[Assigned task]
Could you filter the records below and return each line that holds "lstinline"?

[Records from a dataset]
....
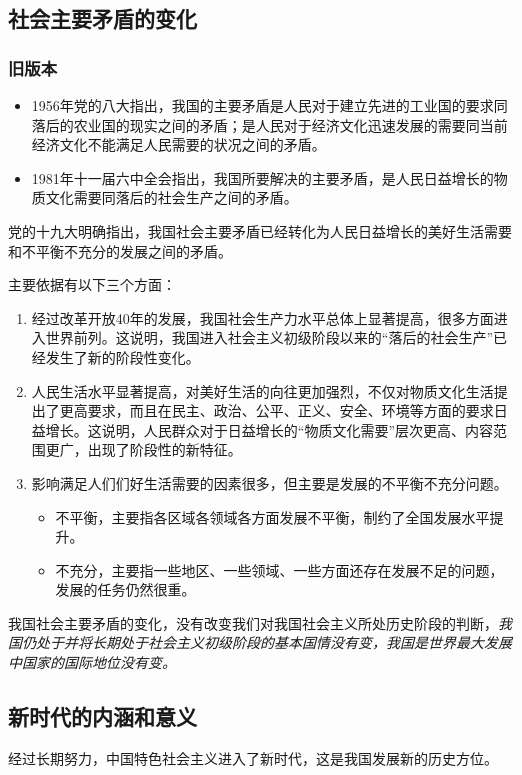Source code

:     \subsection{社会主要矛盾的变化}
        \subsubsection{旧版本}
        \begin{itemize}
            \item 1956年党的八大指出，我国的主要矛盾是人民对于建立先进的工业国的要求同落后的农业国的现实之间的矛盾；是人民对于经济文化迅速发展的需要同当前经济文化不能满足人民需要的状况之间的矛盾。
            \item 1981年十一届六中全会指出，我国所要解决的主要矛盾，是人民日益增长的物质文化需要同落后的社会生产之间的矛盾。
        \end{itemize}

        党的十九大明确指出，我国社会主要矛盾已经转化为人民日益增长的美好生活需要和不平衡不充分的发展之间的矛盾。

        主要依据有以下三个方面：
        \begin{enumerate}
            \item 经过改革开放40年的发展，我国社会生产力水平总体上显著提高，很多方面进入世界前列。这说明，我国进入社会主义初级阶段以来的“落后的社会生产”已经发生了新的阶段性变化。
            \item 人民生活水平显著提高，对美好生活的向往更加强烈，不仅对物质文化生活提出了更高要求，而且在民主、政治、公平、正义、安全、环境等方面的要求日益增长。这说明，人民群众对于日益增长的“物质文化需要”层次更高、内容范围更广，出现了阶段性的新特征。
            \item 影响满足人们们好生活需要的因素很多，但主要是发展的不平衡不充分问题。
            \begin{itemize}
                \item 不平衡，主要指各区域各领域各方面发展不平衡，制约了全国发展水平提升。
                \item 不充分，主要指一些地区、一些领域、一些方面还存在发展不足的问题，发展的任务仍然很重。
            \end{itemize}
        \end{enumerate}

        我国社会主要矛盾的变化，没有改变我们对我国社会主义所处历史阶段的判断，\emph{我国仍处于并将长期处于社会主义初级阶段的基本国情没有变，我国是世界最大发展中国家的国际地位没有变。}

    \subsection{新时代的内涵和意义}
        经过长期努力，中国特色社会主义进入了新时代，这是我国发展新的历史方位。
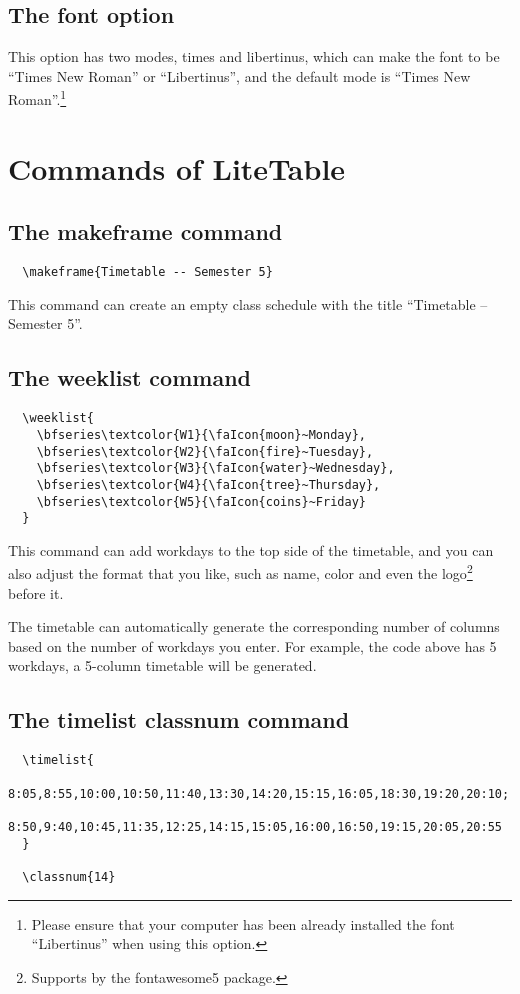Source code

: \documentclass[11pt]{article}
\def\pkg#1{\texorpdfstring{\textcolor{pkgcolor}{\textsf{#1}}}{“#1”}}
\def\mode#1{\texorpdfstring{\textcolor{moducolor}{\textsf{#1}}}{“#1”}}
\def\cmd#1{\texorpdfstring{\textcolor{cmdcolor}{\textsf{#1}}}{“#1”}}
\begin{document}
\subsection{The \mode{font} option}
This option has two modes, \mode{times} and \mode{libertinus}, which can make the font to be ``Times New Roman'' or ``Libertinus'', and the default mode is ``Times New Roman''.\footnote{Please ensure that your computer has been already installed the font ``Libertinus'' when using this option.}

\section{Commands of \pkg{LiteTable}}

\subsection{The \cmd{makeframe} command}
\begin{verbatim}
  \makeframe{Timetable -- Semester 5}
\end{verbatim}

This command can create an empty class schedule with the title ``Timetable -- Semester 5''.

\subsection{The \cmd{weeklist} command}
\begin{verbatim}
  \weeklist{
    \bfseries\textcolor{W1}{\faIcon{moon}~Monday},
    \bfseries\textcolor{W2}{\faIcon{fire}~Tuesday},
    \bfseries\textcolor{W3}{\faIcon{water}~Wednesday},
    \bfseries\textcolor{W4}{\faIcon{tree}~Thursday},
    \bfseries\textcolor{W5}{\faIcon{coins}~Friday}
  }
\end{verbatim}

This command can add workdays to the top side of the timetable, and you can also adjust the format that you like, such as name, color and even the logo\footnote{Supports by the \pkg{fontawesome5} package.} before it.

The timetable can automatically generate the corresponding number of columns based on the number of workdays you enter. For example, the code above has 5 workdays, a 5-column timetable will be generated.

\subsection{The \cmd{timelist} \cmd{classnum} command}
\begin{verbatim}
  \timelist{
    8:05,8:55,10:00,10:50,11:40,13:30,14:20,15:15,16:05,18:30,19:20,20:10;
    8:50,9:40,10:45,11:35,12:25,14:15,15:05,16:00,16:50,19:15,20:05,20:55
  }

  \classnum{14}
\end{verbatim}
\end{document}
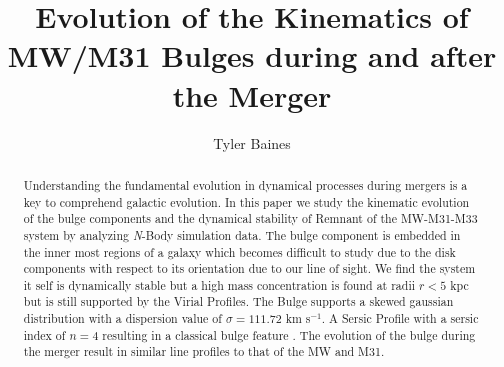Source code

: \documentclass[iop]{emulateapj}
\begin{document}

\title{Evolution of the Kinematics of MW/M31 Bulges during and after the Merger}


\author{Tyler Baines}




\begin{abstract}
Understanding the fundamental evolution in dynamical processes during mergers is a key to comprehend galactic evolution. In this paper we study the kinematic evolution of the bulge components and the dynamical stability of Remnant of the MW-M31-M33 system by analyzing \textit{N}-Body simulation data. The bulge component is embedded in the inner most regions of a galaxy which becomes difficult to study due to the disk components with respect to its orientation due to our line of sight. We find the system it self is dynamically stable but a high mass concentration is found at radii $r<5$ kpc but is still supported by the Virial Profiles. The Bulge supports a skewed gaussian distribution with a dispersion value of $\sigma=111.72$ km s$^{-1}$. A Sersic Profile with a sersic index of $n=4$ resulting in a classical bulge feature . The evolution of the bulge during the merger result in similar line profiles to that of the MW and M31. 

\end{abstract}

\end{document}

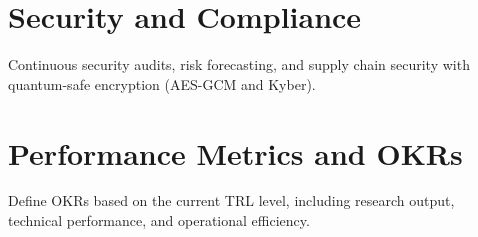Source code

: \documentclass{article}
\begin{document}
\section{Security and Compliance}
Continuous security audits, risk forecasting, and supply chain security with quantum-safe encryption (AES-GCM and Kyber).

\section{Performance Metrics and OKRs}
Define OKRs based on the current TRL level, including research output, technical performance, and operational efficiency.
\end{document}
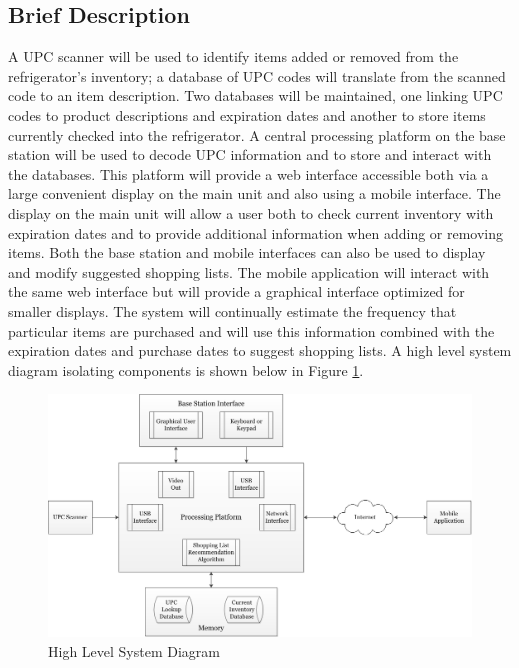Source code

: \documentclass[11pt,letterpaper]{article}
\begin{document}
\subsection{Brief Description}
A UPC scanner will be used to identify items added or removed from the refrigerator's inventory; a database of UPC codes will translate from the scanned code to an item description. Two databases will be maintained, one linking UPC codes to product descriptions and expiration dates and another to store items currently checked into the refrigerator. A central processing platform on the base station will be used to decode UPC information and to store and interact with the databases. This platform will provide a web interface accessible both via a large convenient display on the main unit and also using a mobile interface. The display on the main unit will allow a user both to check current inventory with expiration dates and to provide additional information when adding or removing items. Both the base station and mobile interfaces can also be used to display and modify suggested shopping lists. The mobile application will interact with the same web interface but will provide a graphical interface optimized for smaller displays. The system will continually estimate the frequency that particular items are purchased and will use this information combined with the expiration dates and purchase dates to suggest shopping lists.
\newline \quad \newline
A high level system diagram isolating components is shown below in Figure \ref{fig:sysdiag}.
\begin{figure}[h!]
\begin{center}
\includegraphics[scale=0.5]{SmartFridgeTopLevel}
\end{center}
\caption{High Level System Diagram}
\label{fig:sysdiag}
\end{figure}
\pagebreak
\end{document}
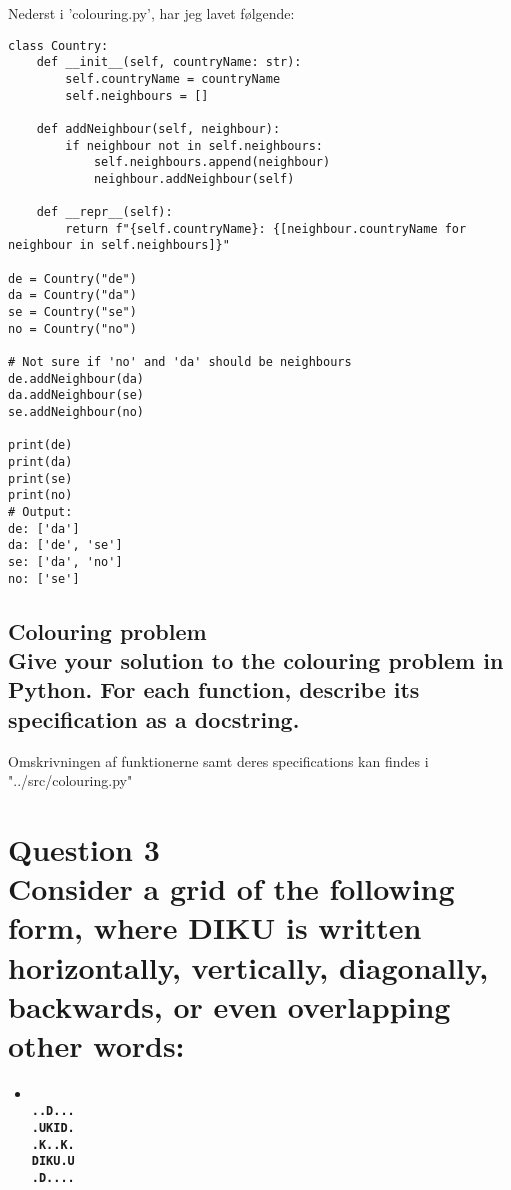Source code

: \documentclass[a4paper,12pt]{article}
\begin{document}
Nederst i 'colouring.py', har jeg lavet følgende:

\begin{lstlisting}
class Country:
    def __init__(self, countryName: str):
        self.countryName = countryName
        self.neighbours = []
    
    def addNeighbour(self, neighbour):
        if neighbour not in self.neighbours:
            self.neighbours.append(neighbour)
            neighbour.addNeighbour(self)
    
    def __repr__(self):
        return f"{self.countryName}: {[neighbour.countryName for neighbour in self.neighbours]}"
    
de = Country("de")
da = Country("da")
se = Country("se")
no = Country("no")
    
# Not sure if 'no' and 'da' should be neighbours
de.addNeighbour(da)
da.addNeighbour(se)
se.addNeighbour(no)
    
print(de)
print(da)
print(se)
print(no)
# Output:
de: ['da']
da: ['de', 'se']
se: ['da', 'no']
no: ['se']
\end{lstlisting}


\subsection[Colouring problem]{Colouring problem\\
Give your solution to the colouring problem in Python. For each function, describe its specification as a docstring.}

Omskrivningen af funktionerne samt deres specifications kan findes i "../src/colouring.py"

\section[Question 3 - DIKU]{Question 3\\
Consider a grid of the following form, where DIKU is written horizontally, vertically, diagonally, backwards, or even overlapping other words:}
\begin{itemize}
    \item[] \textbf{\\
    \lstinline{..D...}\\
    \lstinline{.UKID.}\\
    \lstinline{.K..K.}\\
    \lstinline{DIKU.U}\\
    \lstinline{.D....}}
\end{itemize}
\end{document}
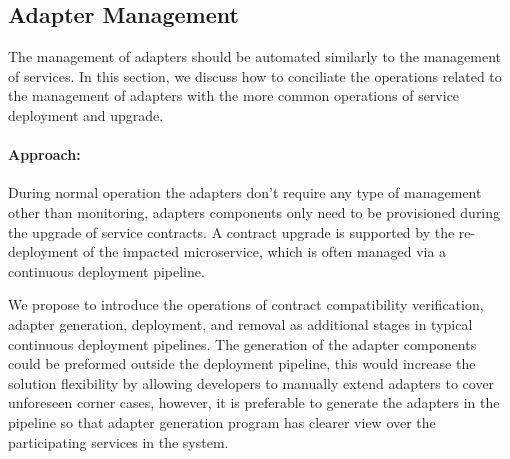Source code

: \subsection{Adapter Management} %
\label{sec:adapter_management}

The management of adapters should be automated similarly to the management of services.
In this section, we discuss how to conciliate the operations related to the management of adapters with the more common operations of service deployment and upgrade.

\paragraph{Approach:}
During normal operation the adapters don't require any type of management other than monitoring,
adapters components only need to be provisioned during the upgrade of service contracts.
A contract upgrade is supported by the re-deployment of the impacted microservice, which is often managed via a continuous deployment pipeline.

We propose to introduce the operations of contract compatibility verification, adapter generation, deployment,
and removal as additional stages in typical continuous deployment pipelines.
The generation of the adapter components could be preformed outside the deployment pipeline,
this would increase the solution flexibility by allowing developers to manually extend adapters to cover unforeseen corner cases,
however, it is preferable to generate the adapters in the pipeline so that adapter generation program has clearer view
over the participating services in the system.
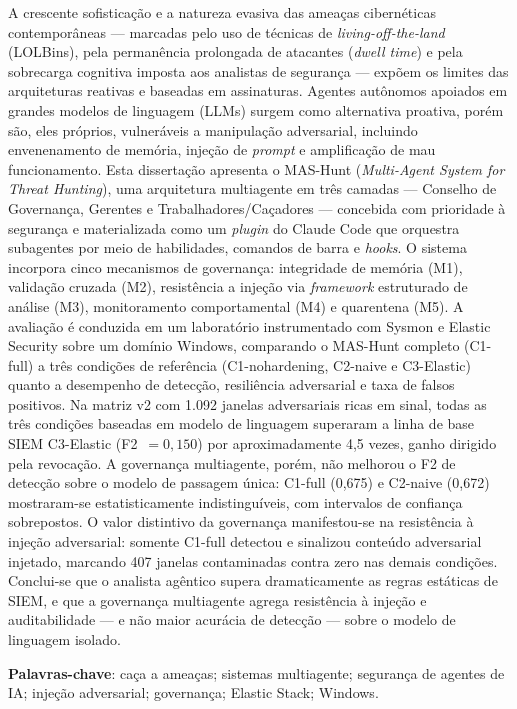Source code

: \documentclass[
  12pt,
  a4paper,
  oneside,        %
  brazil
]{abntex2}
\begin{document}
\begin{resumo}
A crescente sofisticação e a natureza evasiva das ameaças cibernéticas
contemporâneas — marcadas pelo uso de técnicas de \emph{living-off-the-land}
(LOLBins), pela permanência prolongada de atacantes (\emph{dwell time}) e pela
sobrecarga cognitiva imposta aos analistas de segurança — expõem os limites das
arquiteturas reativas e baseadas em assinaturas. Agentes autônomos apoiados em
grandes modelos de linguagem (LLMs) surgem como alternativa proativa, porém são,
eles próprios, vulneráveis a manipulação adversarial, incluindo envenenamento de
memória, injeção de \emph{prompt} e amplificação de mau funcionamento. Esta
dissertação apresenta o MAS-Hunt (\emph{Multi-Agent System for Threat Hunting}),
uma arquitetura multiagente em três camadas — Conselho de Governança, Gerentes e
Trabalhadores/Caçadores — concebida com prioridade à segurança e materializada
como um \emph{plugin} do Claude Code que orquestra subagentes por meio de
habilidades, comandos de barra e \emph{hooks}. O sistema incorpora cinco
mecanismos de governança: integridade de memória (M1), validação cruzada (M2),
resistência a injeção via \emph{framework} estruturado de análise (M3),
monitoramento comportamental (M4) e quarentena (M5). A avaliação é conduzida em
um laboratório instrumentado com Sysmon e Elastic Security sobre um domínio
Windows, comparando o MAS-Hunt completo (C1-full) a três condições de referência
(C1-nohardening, C2-naive e C3-Elastic) quanto a desempenho de detecção,
resiliência adversarial e taxa de falsos positivos. Na matriz v2 com 1.092
janelas adversariais ricas em sinal, todas as três condições baseadas em modelo
de linguagem superaram a linha de base SIEM C3-Elastic (F2~$=0{,}150$) por
aproximadamente 4,5 vezes, ganho dirigido pela revocação. A governança
multiagente, porém, não melhorou o F2 de detecção sobre o modelo de passagem
única: C1-full (0,675) e C2-naive (0,672) mostraram-se estatisticamente
indistinguíveis, com intervalos de confiança sobrepostos. O valor distintivo da
governança manifestou-se na resistência à injeção adversarial: somente C1-full
detectou e sinalizou conteúdo adversarial injetado, marcando 407 janelas
contaminadas contra zero nas demais condições. Conclui-se que o analista agêntico
supera dramaticamente as regras estáticas de SIEM, e que a governança multiagente
agrega resistência à injeção e auditabilidade --- e não maior acurácia de
detecção --- sobre o modelo de linguagem isolado.

\noindent\textbf{Palavras-chave}: caça a ameaças; sistemas multiagente; segurança
de agentes de IA; injeção adversarial; governança; Elastic Stack; Windows.
\end{resumo}
\end{document}
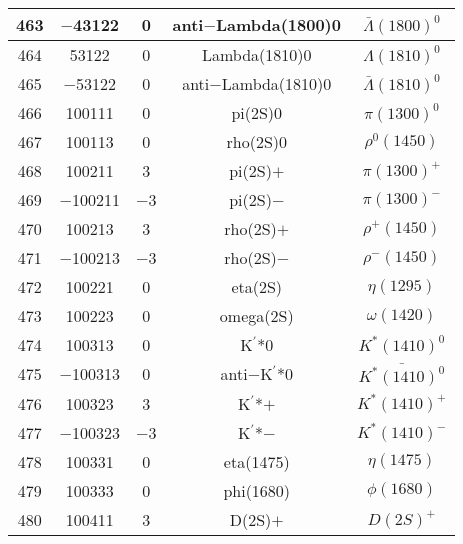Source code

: \documentclass{article}
\begin{document}
\begin{table}[!htbp]
\begin{tabular}{|c|c|c|c|c|}
463 & $-$43122 & 0 & anti$-$Lambda(1800)0 & $\bar{\Lambda}(1800)^{0}$ \\
\hline
464 & 53122 & 0 & Lambda(1810)0 & $\Lambda(1810)^{0}$ \\
\hline
465 & $-$53122 & 0 & anti$-$Lambda(1810)0 & $\bar{\Lambda}(1810)^{0}$ \\
\hline
466 & 100111 & 0 & pi(2S)0 & $\pi(1300)^{0}$ \\
\hline
467 & 100113 & 0 & rho(2S)0 & $\rho^{0}(1450)$ \\
\hline
468 & 100211 & 3 & pi(2S)$+$ & $\pi(1300)^{+}$ \\
\hline
469 & $-$100211 & $-$3 & pi(2S)$-$ & $\pi(1300)^{-}$ \\
\hline
470 & 100213 & 3 & rho(2S)$+$ & $\rho^{+}(1450)$ \\
\hline
471 & $-$100213 & $-$3 & rho(2S)$-$ & $\rho^{-}(1450)$ \\
\hline
472 & 100221 & 0 & eta(2S) & $\eta(1295)$ \\
\hline
473 & 100223 & 0 & omega(2S) & $\omega(1420)$ \\
\hline
474 & 100313 & 0 & K$^{\prime}$*0 & $K^{*}(1410)^{0}$ \\
\hline
475 & $-$100313 & 0 & anti$-$K$^{\prime}$*0 & $\bar{K^{*}(1410)^{0}}$ \\
\hline
476 & 100323 & 3 & K$^{\prime}$*$+$ & $K^{*}(1410)^{+}$ \\
\hline
477 & $-$100323 & $-$3 & K$^{\prime}$*$-$ & $K^{*}(1410)^{-}$ \\
\hline
478 & 100331 & 0 & eta(1475) & $\eta(1475)$ \\
\hline
479 & 100333 & 0 & phi(1680) & $\phi(1680)$ \\
\hline
480 & 100411 & 3 & D(2S)$+$ & $D(2S)^{+}$ \\
\hline
\end{tabular}
\end{table}

\clearpage
\end{document}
....
[Solution for this task]
    \lstinline{..D...}\\
    \lstinline{.UKID.}\\
    \lstinline{.K..K.}\\
    \lstinline{DIKU.U}\\
    \lstinline{.D....}}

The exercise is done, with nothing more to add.